WORK TO BE COMPLETED
Nothing beyond the line containing "### 🌐 Project Overview" is to be printed; print exactly each line from the start of the records below through that line, leaving out pictures.

Saved data entries
+-------+

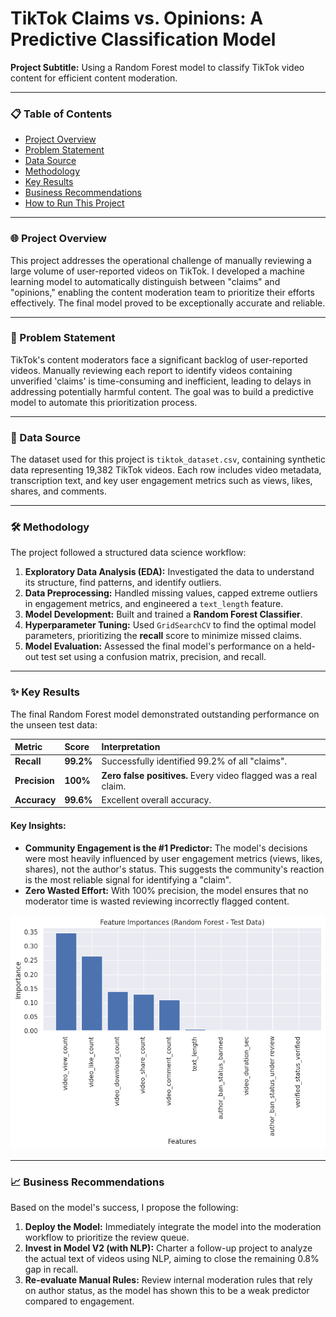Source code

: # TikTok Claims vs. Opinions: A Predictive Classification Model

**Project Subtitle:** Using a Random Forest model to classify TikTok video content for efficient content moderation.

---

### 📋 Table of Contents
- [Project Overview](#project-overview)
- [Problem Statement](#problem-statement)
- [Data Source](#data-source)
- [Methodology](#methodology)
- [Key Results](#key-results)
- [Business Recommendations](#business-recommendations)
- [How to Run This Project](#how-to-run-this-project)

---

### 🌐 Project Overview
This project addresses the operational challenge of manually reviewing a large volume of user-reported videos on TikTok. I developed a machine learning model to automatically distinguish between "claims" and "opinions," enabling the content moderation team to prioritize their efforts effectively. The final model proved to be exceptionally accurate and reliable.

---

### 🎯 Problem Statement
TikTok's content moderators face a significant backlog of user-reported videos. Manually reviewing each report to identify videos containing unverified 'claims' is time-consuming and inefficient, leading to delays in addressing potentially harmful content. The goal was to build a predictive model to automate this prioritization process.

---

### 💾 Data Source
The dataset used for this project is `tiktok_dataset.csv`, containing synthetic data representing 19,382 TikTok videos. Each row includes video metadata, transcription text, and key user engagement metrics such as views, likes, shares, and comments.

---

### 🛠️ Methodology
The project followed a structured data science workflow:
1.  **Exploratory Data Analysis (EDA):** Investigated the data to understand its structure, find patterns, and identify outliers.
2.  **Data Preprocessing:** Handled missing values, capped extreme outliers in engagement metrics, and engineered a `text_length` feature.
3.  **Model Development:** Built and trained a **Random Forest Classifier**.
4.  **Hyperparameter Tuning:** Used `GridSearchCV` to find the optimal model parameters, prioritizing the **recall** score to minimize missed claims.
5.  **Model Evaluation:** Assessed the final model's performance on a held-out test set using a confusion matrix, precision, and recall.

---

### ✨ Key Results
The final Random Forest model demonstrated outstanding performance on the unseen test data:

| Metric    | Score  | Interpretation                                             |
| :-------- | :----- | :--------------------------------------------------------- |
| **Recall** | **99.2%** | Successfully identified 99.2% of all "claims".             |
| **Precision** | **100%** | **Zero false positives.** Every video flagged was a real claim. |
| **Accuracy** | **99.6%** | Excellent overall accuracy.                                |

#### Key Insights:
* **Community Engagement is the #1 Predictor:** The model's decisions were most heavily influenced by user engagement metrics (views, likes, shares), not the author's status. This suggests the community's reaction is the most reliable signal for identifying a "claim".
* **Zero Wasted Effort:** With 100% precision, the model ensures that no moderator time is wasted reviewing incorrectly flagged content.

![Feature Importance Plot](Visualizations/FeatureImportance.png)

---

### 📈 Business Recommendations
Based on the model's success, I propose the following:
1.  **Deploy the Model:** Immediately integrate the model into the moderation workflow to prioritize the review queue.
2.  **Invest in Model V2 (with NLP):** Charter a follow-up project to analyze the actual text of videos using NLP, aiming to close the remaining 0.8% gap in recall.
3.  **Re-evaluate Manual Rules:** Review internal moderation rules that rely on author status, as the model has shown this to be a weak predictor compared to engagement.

+-------+

ANSWER TO THE EXERCISE
Source code

: # TikTok Claims vs. Opinions: A Predictive Classification Model

**Project Subtitle:** Using a Random Forest model to classify TikTok video content for efficient content moderation.

---

### 📋 Table of Contents
- [Project Overview](#project-overview)
- [Problem Statement](#problem-statement)
- [Data Source](#data-source)
- [Methodology](#methodology)
- [Key Results](#key-results)
- [Business Recommendations](#business-recommendations)
- [How to Run This Project](#how-to-run-this-project)

---

### 🌐 Project Overview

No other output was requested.